___ Data

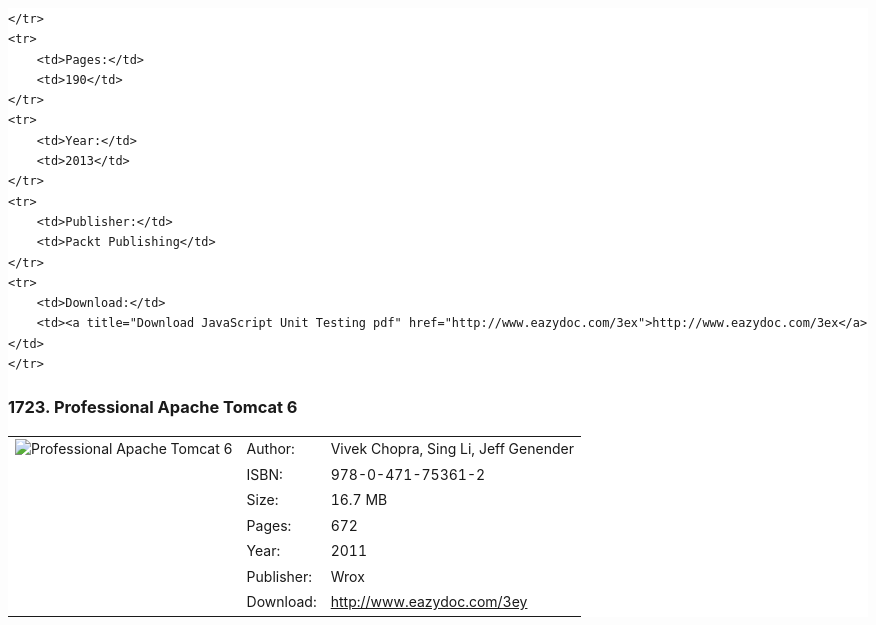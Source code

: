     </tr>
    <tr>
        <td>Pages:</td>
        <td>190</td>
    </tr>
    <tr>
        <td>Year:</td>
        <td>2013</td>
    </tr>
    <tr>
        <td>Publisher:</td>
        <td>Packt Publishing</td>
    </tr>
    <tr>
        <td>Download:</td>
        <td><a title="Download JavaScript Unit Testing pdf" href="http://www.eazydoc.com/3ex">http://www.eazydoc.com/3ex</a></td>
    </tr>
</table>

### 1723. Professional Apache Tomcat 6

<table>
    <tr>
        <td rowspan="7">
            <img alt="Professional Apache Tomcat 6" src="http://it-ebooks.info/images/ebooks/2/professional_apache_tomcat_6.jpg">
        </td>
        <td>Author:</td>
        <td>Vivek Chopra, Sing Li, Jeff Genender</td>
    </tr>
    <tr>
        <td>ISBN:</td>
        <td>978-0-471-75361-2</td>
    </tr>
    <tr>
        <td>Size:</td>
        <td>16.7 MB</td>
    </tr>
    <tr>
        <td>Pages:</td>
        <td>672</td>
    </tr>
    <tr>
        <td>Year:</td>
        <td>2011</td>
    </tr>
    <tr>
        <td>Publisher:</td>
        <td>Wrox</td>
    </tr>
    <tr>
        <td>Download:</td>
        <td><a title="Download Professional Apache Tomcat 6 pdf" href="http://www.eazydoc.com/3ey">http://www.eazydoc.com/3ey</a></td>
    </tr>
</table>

______

Beginning with the first line of the material above, please output each line exactly through the line that contains "<td>978-0-471-75361-2</td>", and only those, leaving out pictures.

Source code

:     </tr>
    <tr>
        <td>Pages:</td>
        <td>190</td>
    </tr>
    <tr>
        <td>Year:</td>
        <td>2013</td>
    </tr>
    <tr>
        <td>Publisher:</td>
        <td>Packt Publishing</td>
    </tr>
    <tr>
        <td>Download:</td>
        <td><a title="Download JavaScript Unit Testing pdf" href="http://www.eazydoc.com/3ex">http://www.eazydoc.com/3ex</a></td>
    </tr>
</table>

### 1723. Professional Apache Tomcat 6

<table>
    <tr>
        <td rowspan="7">
            <img alt="Professional Apache Tomcat 6" src="http://it-ebooks.info/images/ebooks/2/professional_apache_tomcat_6.jpg">
        </td>
        <td>Author:</td>
        <td>Vivek Chopra, Sing Li, Jeff Genender</td>
    </tr>
    <tr>
        <td>ISBN:</td>
        <td>978-0-471-75361-2</td>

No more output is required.